Wie Du schon gesagt hast, ist das größte Problem die gleichmäßige
Ausleuchtung/Helligkeit der Keying-Farbe.
Erstens darf das Material keine Hot-Spots erzeugen, wie zB auf Pappe. Besser ist da schon Filz. 
Zweitens sollte das Vordergrund-Objekt nicht diffus von der Farbe angeschossen werden.
Kriegt man zB hin, wenn man ausreichend Platz zwischen Wall und Objekt läßt.
Positiver Nebeneffekt: Durch Blendenunschärfe bekommt man die Keying-Wall gleichmäßiger.

Da der quasi Standard im Profi Bereich der Ultimatte-Keyer ist, gibt es dazu auch ne 
Farbe 
http://www.studiodepot.com/store/index.cgi?cmd=view_category&parent=1012&id=1086

oder hier n Tut.
http://www.beepworld.de/members33/darkmoon3/tutorials.htm

Besser ist natürlich eine hintergrundbeleuchtete Ambient-Green-Wall. 
Aber die hab ich bis jetzt nur in Babelsberg-Potsdam gesehen.

mfg


----------



## goela (12. Januar 2005)

Haben wir auch schon reichlich in beiden Videoforen diskutiert! Mal suchen bitte!


----------



## 3dsmaxer (12. Januar 2005)

*Re: wie bastel ich mir nen bluescreen (greenscreen)*

hey
danke für die echt gute antwort

ich hab natürlich vor dem posten gesucht 
aber ich habe nicht speziell das gefunden was ich gesucht habe


----------



## Santiago (13. Januar 2005)

Bin mal für ein kleines Bideo in eine Turnhalle gegangen. 
Dort gibts meistens schöne große blaue Matten 
Ist zwar keine professionelle Lösung, aber vielleicht ein guter Tip für schnelle Sachen.
Der Nachteil ist sicher, dass der Ausschnitt immer noch klein ist.
Santiago


----------



## goela (13. Januar 2005)

@3dmaxer
Wenn Du wirklich gesucht hast, dann entschuldige ich mich natürlich dafür. Aber wir haben ja zwei Videoforen und da kann es leicht passieren, dass man nur im Forum Videodesign sucht!

Deshalb schau mal was das Suchergebnis in Videotechnik zurückliefert: Suche


----------



## 3dsmaxer (29. Januar 2005)

*Re: wie bastel ich mir nen bluescreen (greenscreen)*

also nochmal danke für eure antworten
ihr habt mir sehr geholfen.

wir haben hier sone filmgruppe und werden auch mal in einer Turnhalle drehen (wegen Matrixmoves, Seile an menschen usw..)
an die blauen matten hab ich bis jetzt nicht gedacht, echt geiler einfall (wieso bin ich da nicht drauf gekommen )
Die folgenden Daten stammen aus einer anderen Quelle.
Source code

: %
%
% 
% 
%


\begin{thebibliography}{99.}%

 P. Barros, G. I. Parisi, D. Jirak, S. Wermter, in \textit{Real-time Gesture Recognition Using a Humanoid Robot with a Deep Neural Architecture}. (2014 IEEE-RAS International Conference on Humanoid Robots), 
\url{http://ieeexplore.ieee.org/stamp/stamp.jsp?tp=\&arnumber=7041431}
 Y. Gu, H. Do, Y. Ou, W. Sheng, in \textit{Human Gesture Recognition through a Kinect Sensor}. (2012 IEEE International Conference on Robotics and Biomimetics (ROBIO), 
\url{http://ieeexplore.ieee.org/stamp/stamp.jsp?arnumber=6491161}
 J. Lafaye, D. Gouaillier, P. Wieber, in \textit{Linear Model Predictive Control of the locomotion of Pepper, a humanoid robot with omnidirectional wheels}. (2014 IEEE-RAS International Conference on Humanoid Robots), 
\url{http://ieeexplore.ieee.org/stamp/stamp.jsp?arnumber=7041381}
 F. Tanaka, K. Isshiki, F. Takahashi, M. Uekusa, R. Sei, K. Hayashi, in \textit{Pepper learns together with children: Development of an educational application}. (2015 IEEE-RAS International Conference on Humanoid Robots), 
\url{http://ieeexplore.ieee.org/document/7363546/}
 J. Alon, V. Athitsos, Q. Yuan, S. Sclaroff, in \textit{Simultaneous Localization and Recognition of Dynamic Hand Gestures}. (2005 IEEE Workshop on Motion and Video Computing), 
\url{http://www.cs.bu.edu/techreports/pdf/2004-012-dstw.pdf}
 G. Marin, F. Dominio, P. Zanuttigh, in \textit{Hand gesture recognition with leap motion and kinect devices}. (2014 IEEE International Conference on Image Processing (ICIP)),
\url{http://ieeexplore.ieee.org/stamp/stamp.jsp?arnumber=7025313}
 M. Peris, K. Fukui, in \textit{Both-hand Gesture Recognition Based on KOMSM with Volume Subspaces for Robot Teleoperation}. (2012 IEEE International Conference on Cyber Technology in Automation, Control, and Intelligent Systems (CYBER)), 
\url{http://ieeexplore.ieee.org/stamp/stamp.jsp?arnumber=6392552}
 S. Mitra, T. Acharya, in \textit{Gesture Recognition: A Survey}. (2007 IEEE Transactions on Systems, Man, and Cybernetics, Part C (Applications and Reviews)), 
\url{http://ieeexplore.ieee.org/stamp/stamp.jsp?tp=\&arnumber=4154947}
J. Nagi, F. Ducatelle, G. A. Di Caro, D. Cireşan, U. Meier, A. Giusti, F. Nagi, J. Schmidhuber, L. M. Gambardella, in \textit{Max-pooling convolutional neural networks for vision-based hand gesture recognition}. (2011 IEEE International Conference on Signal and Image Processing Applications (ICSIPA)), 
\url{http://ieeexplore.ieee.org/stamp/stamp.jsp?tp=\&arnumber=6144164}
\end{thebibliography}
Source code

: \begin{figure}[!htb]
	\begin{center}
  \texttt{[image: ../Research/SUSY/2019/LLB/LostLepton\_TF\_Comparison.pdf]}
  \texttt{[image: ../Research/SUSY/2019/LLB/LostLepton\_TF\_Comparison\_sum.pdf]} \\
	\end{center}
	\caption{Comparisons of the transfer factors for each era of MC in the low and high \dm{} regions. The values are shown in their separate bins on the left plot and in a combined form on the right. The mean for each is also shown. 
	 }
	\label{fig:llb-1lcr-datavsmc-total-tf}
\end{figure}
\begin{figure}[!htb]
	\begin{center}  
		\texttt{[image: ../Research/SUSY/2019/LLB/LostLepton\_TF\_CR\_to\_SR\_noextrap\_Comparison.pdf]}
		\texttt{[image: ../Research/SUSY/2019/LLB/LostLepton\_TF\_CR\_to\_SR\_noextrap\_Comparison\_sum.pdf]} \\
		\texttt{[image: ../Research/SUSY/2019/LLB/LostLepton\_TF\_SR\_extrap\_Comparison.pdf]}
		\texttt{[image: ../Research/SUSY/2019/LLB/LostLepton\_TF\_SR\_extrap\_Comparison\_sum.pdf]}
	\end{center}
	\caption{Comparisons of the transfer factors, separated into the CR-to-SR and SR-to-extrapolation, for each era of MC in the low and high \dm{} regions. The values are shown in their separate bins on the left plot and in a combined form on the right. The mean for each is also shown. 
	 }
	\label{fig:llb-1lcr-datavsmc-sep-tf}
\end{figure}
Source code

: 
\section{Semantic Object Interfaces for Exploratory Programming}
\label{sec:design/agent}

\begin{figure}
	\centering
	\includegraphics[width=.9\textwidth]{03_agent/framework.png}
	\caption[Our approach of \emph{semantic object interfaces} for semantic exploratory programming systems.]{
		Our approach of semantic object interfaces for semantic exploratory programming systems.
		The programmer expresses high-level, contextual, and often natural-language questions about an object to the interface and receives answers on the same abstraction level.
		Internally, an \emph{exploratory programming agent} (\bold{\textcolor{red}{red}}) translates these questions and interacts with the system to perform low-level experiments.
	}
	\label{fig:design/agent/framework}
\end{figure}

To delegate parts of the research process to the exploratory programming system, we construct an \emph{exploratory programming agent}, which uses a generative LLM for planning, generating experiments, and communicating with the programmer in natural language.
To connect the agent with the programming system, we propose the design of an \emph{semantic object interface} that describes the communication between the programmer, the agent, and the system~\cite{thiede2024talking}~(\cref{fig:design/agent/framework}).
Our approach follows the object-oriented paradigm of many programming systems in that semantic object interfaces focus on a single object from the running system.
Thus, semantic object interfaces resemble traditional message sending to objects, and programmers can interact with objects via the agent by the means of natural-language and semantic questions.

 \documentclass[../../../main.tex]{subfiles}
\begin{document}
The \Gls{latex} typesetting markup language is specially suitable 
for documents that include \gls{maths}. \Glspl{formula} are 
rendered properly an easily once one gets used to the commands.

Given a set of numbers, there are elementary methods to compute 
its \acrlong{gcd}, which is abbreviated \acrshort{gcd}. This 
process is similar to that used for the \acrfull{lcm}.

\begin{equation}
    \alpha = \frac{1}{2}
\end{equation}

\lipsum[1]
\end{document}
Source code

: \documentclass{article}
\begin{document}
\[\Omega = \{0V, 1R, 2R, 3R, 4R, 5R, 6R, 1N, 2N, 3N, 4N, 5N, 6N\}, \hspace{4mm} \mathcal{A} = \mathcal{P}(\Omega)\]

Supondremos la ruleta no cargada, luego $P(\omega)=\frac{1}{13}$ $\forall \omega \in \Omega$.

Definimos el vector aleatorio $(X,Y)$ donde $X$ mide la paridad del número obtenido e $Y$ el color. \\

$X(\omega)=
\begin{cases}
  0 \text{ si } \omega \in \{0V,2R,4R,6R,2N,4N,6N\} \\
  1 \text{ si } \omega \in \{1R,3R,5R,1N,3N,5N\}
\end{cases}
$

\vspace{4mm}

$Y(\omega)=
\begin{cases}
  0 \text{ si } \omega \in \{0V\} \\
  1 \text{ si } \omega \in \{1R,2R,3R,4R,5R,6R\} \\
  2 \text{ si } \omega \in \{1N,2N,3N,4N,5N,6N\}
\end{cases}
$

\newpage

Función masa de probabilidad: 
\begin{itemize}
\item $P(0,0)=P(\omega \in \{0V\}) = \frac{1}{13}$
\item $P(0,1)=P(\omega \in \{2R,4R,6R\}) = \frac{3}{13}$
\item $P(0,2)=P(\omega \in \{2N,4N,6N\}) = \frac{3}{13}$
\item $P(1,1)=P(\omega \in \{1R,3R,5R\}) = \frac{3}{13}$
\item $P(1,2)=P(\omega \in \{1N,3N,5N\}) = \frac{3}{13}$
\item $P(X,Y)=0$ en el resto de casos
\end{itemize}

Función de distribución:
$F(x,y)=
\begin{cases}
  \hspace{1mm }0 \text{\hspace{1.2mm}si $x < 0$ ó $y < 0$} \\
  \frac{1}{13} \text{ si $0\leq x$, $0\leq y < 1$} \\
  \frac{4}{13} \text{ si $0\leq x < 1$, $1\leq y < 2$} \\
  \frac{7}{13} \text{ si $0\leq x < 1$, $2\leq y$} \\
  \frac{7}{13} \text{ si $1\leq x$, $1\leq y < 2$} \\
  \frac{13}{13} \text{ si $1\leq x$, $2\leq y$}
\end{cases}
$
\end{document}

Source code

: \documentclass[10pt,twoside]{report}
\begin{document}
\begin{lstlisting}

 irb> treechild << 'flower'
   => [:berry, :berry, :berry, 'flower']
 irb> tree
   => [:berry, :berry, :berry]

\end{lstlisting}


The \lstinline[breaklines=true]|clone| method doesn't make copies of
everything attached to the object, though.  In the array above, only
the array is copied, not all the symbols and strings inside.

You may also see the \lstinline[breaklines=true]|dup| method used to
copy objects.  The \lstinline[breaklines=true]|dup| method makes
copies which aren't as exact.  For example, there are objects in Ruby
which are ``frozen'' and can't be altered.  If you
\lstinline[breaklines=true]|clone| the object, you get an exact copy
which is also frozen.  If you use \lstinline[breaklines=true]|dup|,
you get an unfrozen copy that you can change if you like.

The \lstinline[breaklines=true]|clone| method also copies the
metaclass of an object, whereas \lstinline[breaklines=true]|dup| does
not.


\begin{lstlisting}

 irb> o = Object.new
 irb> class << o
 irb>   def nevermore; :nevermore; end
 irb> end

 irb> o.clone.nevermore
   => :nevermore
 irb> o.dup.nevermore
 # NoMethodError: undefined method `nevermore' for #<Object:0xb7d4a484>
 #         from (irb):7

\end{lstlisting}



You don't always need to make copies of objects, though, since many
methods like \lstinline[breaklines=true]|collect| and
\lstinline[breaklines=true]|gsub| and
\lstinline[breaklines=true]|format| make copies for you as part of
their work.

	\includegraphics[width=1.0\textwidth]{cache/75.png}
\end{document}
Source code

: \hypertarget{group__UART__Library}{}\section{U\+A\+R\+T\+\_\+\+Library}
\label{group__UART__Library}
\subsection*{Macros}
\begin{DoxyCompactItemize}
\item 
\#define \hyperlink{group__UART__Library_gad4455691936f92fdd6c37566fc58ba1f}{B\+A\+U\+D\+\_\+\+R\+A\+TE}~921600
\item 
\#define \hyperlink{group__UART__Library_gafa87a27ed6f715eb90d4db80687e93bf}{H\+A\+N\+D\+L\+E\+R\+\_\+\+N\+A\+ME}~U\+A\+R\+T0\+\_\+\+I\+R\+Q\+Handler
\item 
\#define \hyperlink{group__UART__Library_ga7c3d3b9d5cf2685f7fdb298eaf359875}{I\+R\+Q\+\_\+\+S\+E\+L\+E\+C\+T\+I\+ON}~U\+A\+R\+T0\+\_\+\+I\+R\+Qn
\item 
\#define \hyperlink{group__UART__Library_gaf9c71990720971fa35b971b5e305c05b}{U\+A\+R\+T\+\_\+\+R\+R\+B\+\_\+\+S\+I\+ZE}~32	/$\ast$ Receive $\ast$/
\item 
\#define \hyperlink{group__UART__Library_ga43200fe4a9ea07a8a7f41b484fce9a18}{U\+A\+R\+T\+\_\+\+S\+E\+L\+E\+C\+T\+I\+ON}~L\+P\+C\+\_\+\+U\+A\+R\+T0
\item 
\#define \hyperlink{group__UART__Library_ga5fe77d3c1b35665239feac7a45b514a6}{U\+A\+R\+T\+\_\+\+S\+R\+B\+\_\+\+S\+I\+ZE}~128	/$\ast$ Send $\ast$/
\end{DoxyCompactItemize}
naja wenn noch einer nen shop in deutschland wüsste wo ich einfach nur blaue farbe bekommen kann, möglichst günstig (bei OBI und Sto hab ich schon geschaut, die haben nur weiss) wäre ich froh


----------



## 3dsmaxer (6. Februar 2005)

hallo

der aldi hat diese woche fraben im angebot gehabt (500ml für 1.70 euro)
ich hab mir da mal blau gekauft. geht recht gut, aber nicht so gleichmäßig
muss erstmal die richtige mischugn rausfinden, die richtig deckt


----------